14th South Carolina

Infantry Regiment

Descendants Association

Participants in the Breakthrough Battle at Petersburg on April 2, 1865

Fought on or near the present day grounds of Pamplin Historical Park

 

The 14th South Carolina Infantry Regiment, organized in July of 1861 at Lightwoodknot Springs near Columbia, South Carolina. Its soldiers were recruited from Edgefield, Darlington, Laurens, Greenville, Spartanburg, and Kershaw counties. In October of that year, the regiment moved to the South Carolina coast near Pocotaligo, and on Janury 1, 1862 was under fire from Federal gunboats. Ordered to Virginia in April, the 14th South Carolina was assigned to General Gregg's and McGowan's Brigade and fought in the arduous campaigns of the Army of Northern Virginia from the Seven Days' Battles to Cold Harbor. It was engaged in the Petersburg Campaign and ended the war at Appomattox where the regiment surrendered with 18 officers and 246 men present.
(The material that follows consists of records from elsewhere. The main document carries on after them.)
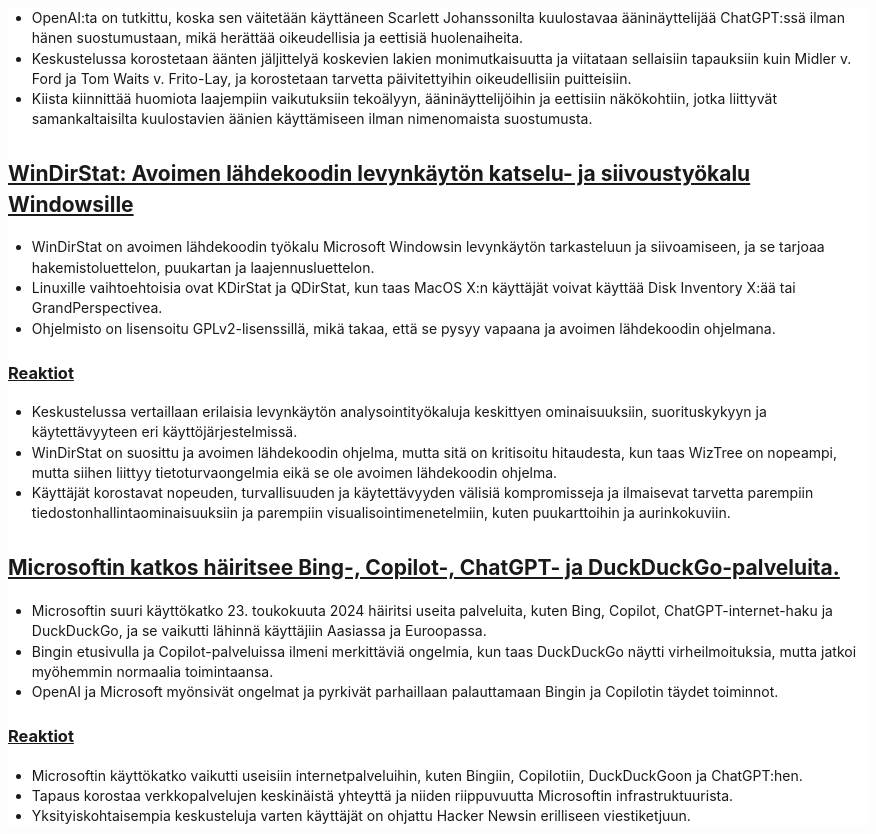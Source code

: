 - OpenAI:ta on tutkittu, koska sen väitetään käyttäneen Scarlett Johanssonilta kuulostavaa ääninäyttelijää ChatGPT:ssä ilman hänen suostumustaan, mikä herättää oikeudellisia ja eettisiä huolenaiheita.
- Keskustelussa korostetaan äänten jäljittelyä koskevien lakien monimutkaisuutta ja viitataan sellaisiin tapauksiin kuin Midler v. Ford ja Tom Waits v. Frito-Lay, ja korostetaan tarvetta päivitettyihin oikeudellisiin puitteisiin.
- Kiista kiinnittää huomiota laajempiin vaikutuksiin tekoälyyn, ääninäyttelijöihin ja eettisiin näkökohtiin, jotka liittyvät samankaltaisilta kuulostavien äänien käyttämiseen ilman nimenomaista suostumusta.

## [WinDirStat: Avoimen lähdekoodin levynkäytön katselu- ja siivoustyökalu Windowsille](https://windirstat.net/)

- WinDirStat on avoimen lähdekoodin työkalu Microsoft Windowsin levynkäytön tarkasteluun ja siivoamiseen, ja se tarjoaa hakemistoluettelon, puukartan ja laajennusluettelon.
- Linuxille vaihtoehtoisia ovat KDirStat ja QDirStat, kun taas MacOS X:n käyttäjät voivat käyttää Disk Inventory X:ää tai GrandPerspectivea.
- Ohjelmisto on lisensoitu GPLv2-lisenssillä, mikä takaa, että se pysyy vapaana ja avoimen lähdekoodin ohjelmana.

### [Reaktiot](https://news.ycombinator.com/item?id=40449767)

- Keskustelussa vertaillaan erilaisia levynkäytön analysointityökaluja keskittyen ominaisuuksiin, suorituskykyyn ja käytettävyyteen eri käyttöjärjestelmissä.
- WinDirStat on suosittu ja avoimen lähdekoodin ohjelma, mutta sitä on kritisoitu hitaudesta, kun taas WizTree on nopeampi, mutta siihen liittyy tietoturvaongelmia eikä se ole avoimen lähdekoodin ohjelma.
- Käyttäjät korostavat nopeuden, turvallisuuden ja käytettävyyden välisiä kompromisseja ja ilmaisevat tarvetta parempiin tiedostonhallintaominaisuuksiin ja parempiin visualisointimenetelmiin, kuten puukarttoihin ja aurinkokuviin.

## [Microsoftin katkos häiritsee Bing-, Copilot-, ChatGPT- ja DuckDuckGo-palveluita.](https://www.bleepingcomputer.com/news/microsoft/microsoft-outage-affects-bing-copilot-duckduckgo-and-chatgpt-internet-search/)

- Microsoftin suuri käyttökatko 23. toukokuuta 2024 häiritsi useita palveluita, kuten Bing, Copilot, ChatGPT-internet-haku ja DuckDuckGo, ja se vaikutti lähinnä käyttäjiin Aasiassa ja Euroopassa.
- Bingin etusivulla ja Copilot-palveluissa ilmeni merkittäviä ongelmia, kun taas DuckDuckGo näytti virheilmoituksia, mutta jatkoi myöhemmin normaalia toimintaansa.
- OpenAI ja Microsoft myönsivät ongelmat ja pyrkivät parhaillaan palauttamaan Bingin ja Copilotin täydet toiminnot.

### [Reaktiot](https://news.ycombinator.com/item?id=40453077)

- Microsoftin käyttökatko vaikutti useisiin internetpalveluihin, kuten Bingiin, Copilotiin, DuckDuckGoon ja ChatGPT:hen.
- Tapaus korostaa verkkopalvelujen keskinäistä yhteyttä ja niiden riippuvuutta Microsoftin infrastruktuurista.
- Yksityiskohtaisempia keskusteluja varten käyttäjät on ohjattu Hacker Newsin erilliseen viestiketjuun.
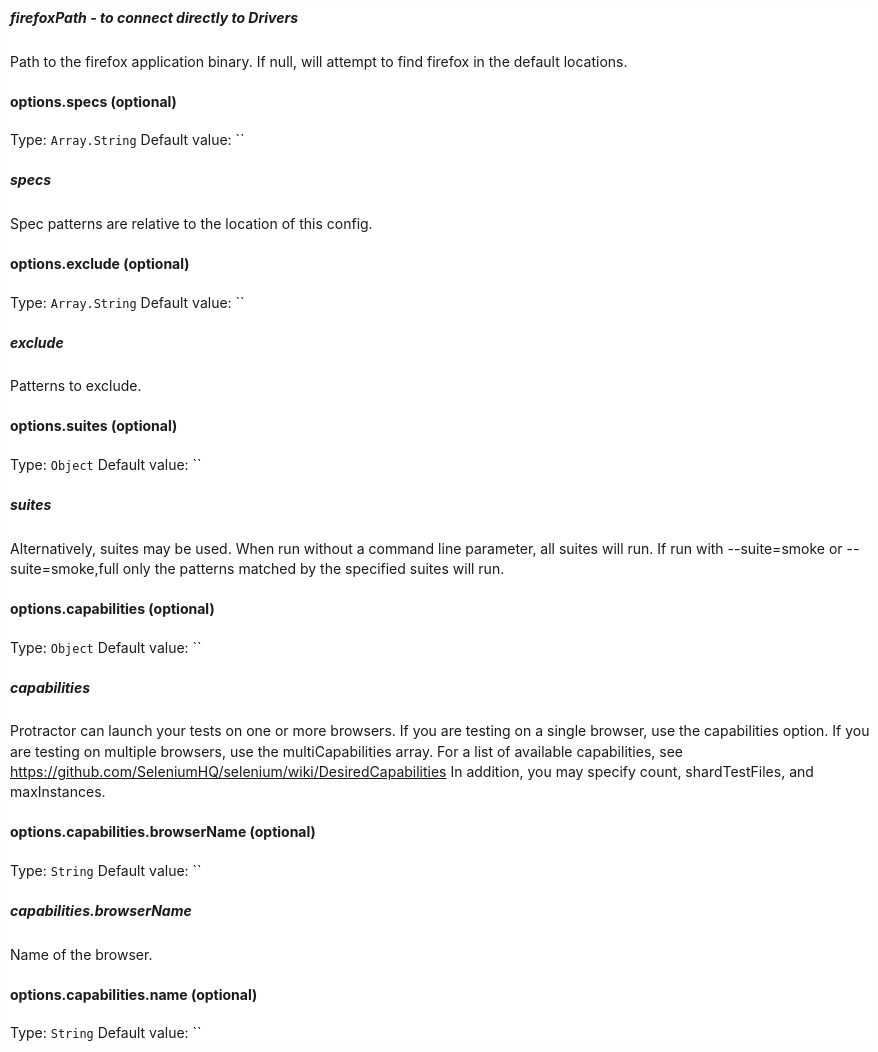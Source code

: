 ##### firefoxPath - to connect directly to Drivers
Path to the firefox application binary. If null, will attempt to find
firefox in the default locations.


#### options.specs (optional)
Type: `Array.String`
Default value: ``

##### specs
Spec patterns are relative to the location of this config.


#### options.exclude (optional)
Type: `Array.String`
Default value: ``

##### exclude
Patterns to exclude.


#### options.suites (optional)
Type: `Object`
Default value: ``

##### suites
Alternatively, suites may be used. When run without a command line
parameter, all suites will run. If run with --suite=smoke or
--suite=smoke,full only the patterns matched by the specified suites will
run.


#### options.capabilities (optional)
Type: `Object`
Default value: ``

##### capabilities
Protractor can launch your tests on one or more browsers. If you are
testing on a single browser, use the capabilities option. If you are
testing on multiple browsers, use the multiCapabilities array.
For a list of available capabilities, see
https://github.com/SeleniumHQ/selenium/wiki/DesiredCapabilities
In addition, you may specify count, shardTestFiles, and maxInstances.


#### options.capabilities.browserName (optional)
Type: `String`
Default value: ``

##### capabilities.browserName
Name of the browser.


#### options.capabilities.name (optional)
Type: `String`
Default value: ``
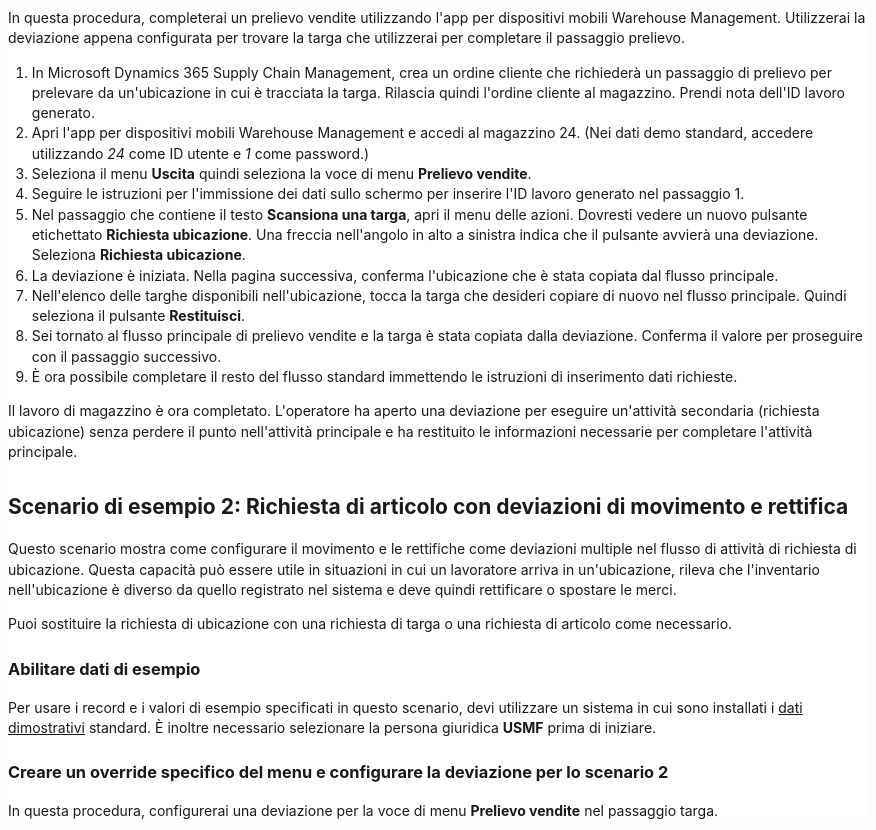 In questa procedura, completerai un prelievo vendite utilizzando l'app per dispositivi mobili Warehouse Management. Utilizzerai la deviazione appena configurata per trovare la targa che utilizzerai per completare il passaggio prelievo.

1. In Microsoft Dynamics 365 Supply Chain Management, crea un ordine cliente che richiederà un passaggio di prelievo per prelevare da un'ubicazione in cui è tracciata la targa. Rilascia quindi l'ordine cliente al magazzino. Prendi nota dell'ID lavoro generato.
1. Apri l'app per dispositivi mobili Warehouse Management e accedi al magazzino 24. (Nei dati demo standard, accedere utilizzando *24* come ID utente e *1* come password.)
1. Seleziona il menu **Uscita** quindi seleziona la voce di menu **Prelievo vendite**.
1. Seguire le istruzioni per l'immissione dei dati sullo schermo per inserire l'ID lavoro generato nel passaggio 1.
1. Nel passaggio che contiene il testo **Scansiona una targa**, apri il menu delle azioni. Dovresti vedere un nuovo pulsante etichettato **Richiesta ubicazione**. Una freccia nell'angolo in alto a sinistra indica che il pulsante avvierà una deviazione. Seleziona **Richiesta ubicazione**.
1. La deviazione è iniziata. Nella pagina successiva, conferma l'ubicazione che è stata copiata dal flusso principale.
1. Nell'elenco delle targhe disponibili nell'ubicazione, tocca la targa che desideri copiare di nuovo nel flusso principale. Quindi seleziona il pulsante **Restituisci**.
1. Sei tornato al flusso principale di prelievo vendite e la targa è stata copiata dalla deviazione. Conferma il valore per proseguire con il passaggio successivo.
1. È ora possibile completare il resto del flusso standard immettendo le istruzioni di inserimento dati richieste.

Il lavoro di magazzino è ora completato. L'operatore ha aperto una deviazione per eseguire un'attività secondaria (richiesta ubicazione) senza perdere il punto nell'attività principale e ha restituito le informazioni necessarie per completare l'attività principale.

## <a name="sample-scenario-2-item-inquiry-with-movement-and-adjustment-detours"></a>Scenario di esempio 2: Richiesta di articolo con deviazioni di movimento e rettifica

Questo scenario mostra come configurare il movimento e le rettifiche come deviazioni multiple nel flusso di attività di richiesta di ubicazione. Questa capacità può essere utile in situazioni in cui un lavoratore arriva in un'ubicazione, rileva che l'inventario nell'ubicazione è diverso da quello registrato nel sistema e deve quindi rettificare o spostare le merci.

Puoi sostituire la richiesta di ubicazione con una richiesta di targa o una richiesta di articolo come necessario.

### <a name="enable-sample-data"></a>Abilitare dati di esempio

Per usare i record e i valori di esempio specificati in questo scenario, devi utilizzare un sistema in cui sono installati i [dati dimostrativi](../../fin-ops-core/fin-ops/get-started/demo-data.md) standard. È inoltre necessario selezionare la persona giuridica **USMF** prima di iniziare.

### <a name="create-a-menu-specific-override-and-configure-the-detour-for-scenario-2"></a>Creare un override specifico del menu e configurare la deviazione per lo scenario 2

In questa procedura, configurerai una deviazione per la voce di menu **Prelievo vendite** nel passaggio targa.
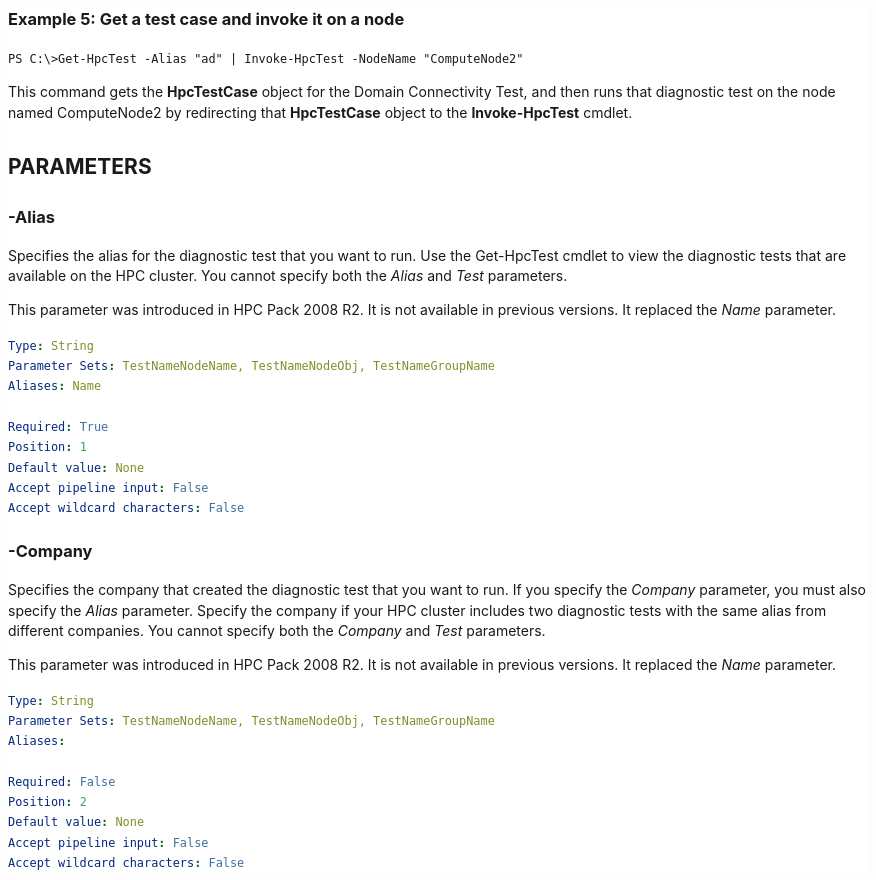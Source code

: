### Example 5: Get a test case and invoke it on a node
```
PS C:\>Get-HpcTest -Alias "ad" | Invoke-HpcTest -NodeName "ComputeNode2"
```

This command gets the **HpcTestCase** object for the Domain Connectivity Test, and then runs that diagnostic test on the node named ComputeNode2 by redirecting that **HpcTestCase** object to the **Invoke-HpcTest** cmdlet.

## PARAMETERS

### -Alias
Specifies the alias for the diagnostic test that you want to run.
Use the Get-HpcTest cmdlet to view the diagnostic tests that are available on the HPC cluster.
You cannot specify both the *Alias* and *Test* parameters.

This parameter was introduced in HPC Pack 2008 R2.
It is not available in previous versions.
It replaced the *Name* parameter.

```yaml
Type: String
Parameter Sets: TestNameNodeName, TestNameNodeObj, TestNameGroupName
Aliases: Name

Required: True
Position: 1
Default value: None
Accept pipeline input: False
Accept wildcard characters: False
```

### -Company
Specifies the company that created the diagnostic test that you want to run.
If you specify the *Company* parameter, you must also specify the *Alias* parameter.
Specify the company if your HPC cluster includes two diagnostic tests with the same alias from different companies.
You cannot specify both the *Company* and *Test* parameters.

This parameter was introduced in HPC Pack 2008 R2.
It is not available in previous versions.
It replaced the *Name* parameter.

```yaml
Type: String
Parameter Sets: TestNameNodeName, TestNameNodeObj, TestNameGroupName
Aliases:

Required: False
Position: 2
Default value: None
Accept pipeline input: False
Accept wildcard characters: False
```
The regiment lost forty-two percent of the 500 engaged at Gaines' Mill, had 8 killed and 57 wounded at Second Manassas, and had 10 killed and 45 wounded at Shepherdstown. It sustained 145 casualties at Chancellorsville, 209 of the 428 at Gettysburg, 85 at The Wilderness, 72 at Spotsylvania, 52 from May 12 to July 1, 1864, 77 at Deep Bottom, 24 at Fussell's Mill, and 35 at Poplar Springs Church. Its commanders were Colonels Joseph N. Brown, James Jones, Samuel McGowan, Abner M. Perrin; Lieutenant Colonels Edward Croft and William D. Simpson; and Majors William J. Carter and Henry H. Harper.

 

Soldier's Notes

 

14th South Carolina Infantry Regiment

Descendants Roll Call

 

If you are a descendant or family member of a soldier of the 14th South Carolina Infantry who served honorably at any time during the war and would like to be listed on the Descendants Roll Call, please send an e-mail by clicking the mail icon below. Type "14th SC" in subject line and provide details in the message.

 

Not For Fame Or Reward
Not For Place Or For Rank
Not Lured By Ambition
Or Goaded By Necessity
But In Simple
Obedience To Duty
As They Understood It
These Men Suffered All - Sacrificed All
Dared all - And Died

Inscription written by Dr. Randolph Harrison McKim and carved

on the north side of the Confederate Memorial (sculpted by Moses Ezekiel)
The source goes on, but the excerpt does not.